Aktürk’ün girişimleri sonrasında yakıt ikmali yaparak tekrar timi  bıraktıkları bölgeye gittiklerini belirten Uçum, “Bu sırada bölgede çatışma  olduğunu gördüm. Saat 03.00’ü geçmişti. Arkada bulunan silahlı personel, bölgeye  elindeki silahla ateş açmaya başladı. Bizim helikopterimizde kurulu herhangi bir  ağır silah yoktu. Seymen, cep telefonundan bizi ısrarla arayıp, ‘alana inmemizi’  söylüyordu.
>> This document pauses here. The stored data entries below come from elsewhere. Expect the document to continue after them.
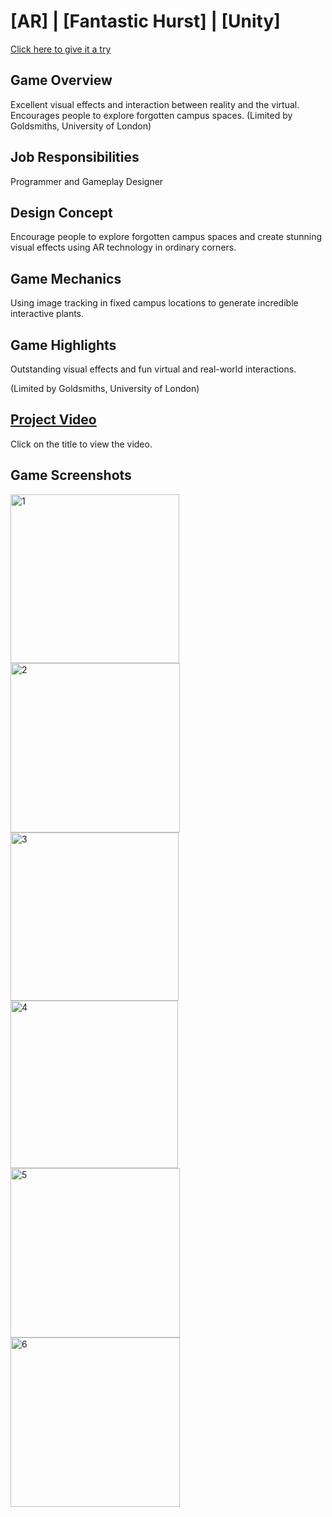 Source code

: # [AR] | [Fantastic Hurst] | [Unity]
[Click here to give it a try](https://shawnjobseeking.itch.io/fantastic-hurst-ar)

## Game Overview
Excellent visual effects and interaction between reality and the virtual.
Encourages people to explore forgotten campus spaces.
(Limited by Goldsmiths, University of London)


## Job Responsibilities

Programmer and Gameplay Designer

## Design Concept

Encourage people to explore forgotten campus spaces and create stunning visual effects using AR technology in ordinary corners.

## Game Mechanics

Using image tracking in fixed campus locations to generate incredible interactive plants.

## Game Highlights

Outstanding visual effects and fun virtual and real-world interactions.

(Limited by Goldsmiths, University of London)

## [Project Video](https://youtu.be/tXElVbpvZQs)
Click on the title to view the video.

## Game Screenshots
<img width="270" alt="1" src="https://github.com/Shawn0791/Fantastic_Hurst/assets/128385054/40cb11b5-3c25-4d40-b830-b9e294a7b5ca">
<img width="271" alt="2" src="https://github.com/Shawn0791/Fantastic_Hurst/assets/128385054/a87fea76-460e-49fa-9fe4-02edee319512">
<img width="269" alt="3" src="https://github.com/Shawn0791/Fantastic_Hurst/assets/128385054/f5975a15-c2bc-4070-8c43-7852bca1dc30">
<img width="268" alt="4" src="https://github.com/Shawn0791/Fantastic_Hurst/assets/128385054/7023ffde-24ff-4f39-a500-683c1946b1db">
<img width="271" alt="5" src="https://github.com/Shawn0791/Fantastic_Hurst/assets/128385054/20817151-cd97-4bca-af52-deaab2467c97">
<img width="271" alt="6" src="https://github.com/Shawn0791/Fantastic_Hurst/assets/128385054/11e7ed98-52e9-47df-b755-5326fa53ba7c">

 
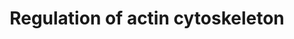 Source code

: ---
annotations:
- type: Pathway Ontology
  value: cell adhesion signaling pathway
authors:
- 169.230.77.174
- MaintBot
- Khanspers
- Ddigles
- Egonw
- L Dupuis
- Eweitz
description: ''
last-edited: 2021-05-16
organisms:
- Rattus norvegicus
redirect_from:
- /index.php/Pathway:WP351
- /instance/WP351
schema-jsonld:
- '@context': https://schema.org/
  '@id': https://wikipathways.github.io/pathways/WP351.html
  '@type': Dataset
  creator:
    '@type': Organization
    name: WikiPathways
  description: ''
  keywords:
  - Fgf22
  - RAC1P4
  - Pik3r2
  - Myl1
  - Pik3cd
  - Bdkrb1
  - Egf
  - Mapk3
  - Fgf20
  - Fgf7
  - LOC442775
  - Pak3
  - Pxn
  - Arhgef7
  - Gna13
  - Pik3c2b
  - Grlf1
  - Pip5k1b
  - Csk
  - Fgfr3
  - Nras
  - CYFIP2
  - Ssh2
  - Mos
  - Ssh1
  - Ins2
  - DIAP3
  - Fgf23
  - Dock1
  - Cd14
  - Cfl1
  - Pik3r5
  - Fgd1
  - Kras
  - Vcl
  - PIK3CA
  - Mylk
  - TMSB4X
  - Vil1
  - Sos1
  - Itga1
  - Wasf2
  - Pak4
  - Pdgfra
  - Rac2
  - Fgf4
  - Fgf16
  - Map2k2
  - Pip4k2c
  - Pak7
  - Pak2
  - Fgf13
  - CDC42
  - Slc9a1
  - Arhgef4
  - Mras
  - Limk1
  - Fgf12
  - Rac1
  - Chrm5
  - Rock1
  - Myl3
  - Bradykinin
  - Braf
  - Pdgfa
  - Arhgef1
  - Bdkrb2
  - Fgfr2
  - Rras
  - Fgf14
  - Pak6
  - Pip4k2a
  - Pik3c2a
  - Fn1
  - Bcar1
  - Arhgef6
  - Cfl2
  - FGF18
  - Rdx
  - Rock2
  - Rhoa
  - Fgf5
  - Chrm4
  - Pfn1
  - Enah
  - Map2k1
  - Fgf21
  - Fgfr4
  - Pip5k1c
  - Fgf8
  - Baiap2
  - F2
  - Pak1
  - Fgf10
  - Myh10
  - PIP5K1A
  - Fgf11
  - SOS2
  - Pik3c2g
  - Ssh3
  - Abi2
  - Chrm3
  - Fgf17
  - Raf1
  - Gsn
  - Fgf3
  - Vav1
  - Acetylcholine
  - Actg1
  - Ppp1r12a
  - Gna12
  - Fgf15
  - Mapk6
  - Wasf1
  - PIP5KL1
  - Ezr
  - RAC3
  - Pdgfb
  - Pik3cg
  - Pip4k2b
  - Pik3c3
  - Fgf2
  - Rras2
  - Nckap1
  - Actn1
  - Pik3cb
  - Chrm1
  - Iqgap1
  - Msn
  - Rassf7
  - WAS
  - Pik3r3
  - Actb
  - Apc
  - Gng12
  - PIP3
  - PIP2
  - Arpc5
  - Mapk4
  - Ptk2
  - Fgf1
  - Crk
  - Apc2
  - LPS
  - Ins1
  - Git1
  - Pik3r1
  - Pik3r4
  - F2r
  - Fgfr1
  - Chrm2
  - Fgf6
  - Pdgfrb
  - DIAP1
  - c3orf10
  - Mapk1
  - Fgf9
  - Egfr
  license: CC0
  name: Regulation of actin cytoskeleton
seo: CreativeWork
title: Regulation of actin cytoskeleton
wpid: WP351
---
Çatışmanın yoğunluğunu ve bizim personelin de aşağıya ateş açtığını  görünce, dönmeye karar verdik.” dedi

Ağlayarak “Ne yaptınız, Allah belanızı versin” dedi

“Aşağıdan bize doğru ateş edildiğini gördüm. Hatta benim tahminime  göre Şükrü Seymen ve timi, bizim alana inmeyeceğimizi anlayınca bize ateş etti.”  diyen Uçum, şunları kaydetti:

“Çatışma bölgesinden uzaklaşıp Imsık Askeri Havalimanına geldik. Ali  Albayın yönlendirmesiyle Imsık’ta çok kısa süre motor susturmadan durduk. Benim  ısrarıma rağmen Ali Aktürk, motor susturmayı kabul etmedi. Imsık Havalimanı  sorumlusu Fethi Yarbay yanımıza gelip, ağlayarak bana ‘Ne yaptınız, Allah  belanızı versin.’ dedi. Ben de ‘Komutanım, bu şerefsizler bizi oyuna getirdi,  yemin ederim bilgim yok.’ diye cevap verdim.”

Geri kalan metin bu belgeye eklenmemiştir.